Rosemary Goldie, who died in Randwick on Saturday at 94, will be remembered as a great champion of the Catholic laity.
Born in Manly on Sydney's northern beaches in 1916, she went on to make a huge contribution to the Church internationally, mainly during the second half of the 20th Century.
One of the highlights of Rosemary Goldie’s 50 years as a Rome-based Church bureaucrat came in 1964, when she was one of the first women appointed an auditor at the Second Vatican Council.
After the Council she served for several years as Under-Secretary of the Pontifical Council of the Laity. No woman had ever occupied a higher position in the Roman Curia.

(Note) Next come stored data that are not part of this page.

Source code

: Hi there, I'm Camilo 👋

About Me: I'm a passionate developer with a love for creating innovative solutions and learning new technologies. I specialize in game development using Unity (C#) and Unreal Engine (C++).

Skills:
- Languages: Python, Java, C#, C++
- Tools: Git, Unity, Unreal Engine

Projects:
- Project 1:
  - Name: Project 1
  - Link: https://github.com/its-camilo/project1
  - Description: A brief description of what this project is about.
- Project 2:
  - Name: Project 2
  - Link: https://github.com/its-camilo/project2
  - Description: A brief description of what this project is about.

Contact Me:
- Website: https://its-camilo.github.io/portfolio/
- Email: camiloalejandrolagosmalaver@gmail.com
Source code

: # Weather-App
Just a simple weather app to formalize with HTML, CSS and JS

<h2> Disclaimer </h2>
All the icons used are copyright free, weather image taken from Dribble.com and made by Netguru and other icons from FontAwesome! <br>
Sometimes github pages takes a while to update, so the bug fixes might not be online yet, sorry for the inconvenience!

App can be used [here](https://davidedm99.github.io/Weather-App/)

Rosemary took up residence in Rome in October 1952, after being recruited to work for the Permanent Committee for International Congresses of the Lay Apostolate (“COPECIAL”).
Coincidentally, in that same month I began a nine-year stay in Rome, as a seminarian at Propaganda Fide College and as a student at two Pontifical Universities.
It was not Rosemary’s first time in the Eternal City. In 1938, at the age of 22, she had attended a triple canonisation ceremony performed in St Peter’s Basilica by Pius XI, the “Pope of Catholic Action”.
In 1951, she had been brought to Rome from Fribourg, Switzerland, to assist in running the First World Congress of the Lay Apostolate. She was nearing the end of a six-year appointment in Fribourg as an employee of Pax Romana, the international organisation of Catholic university students and graduates.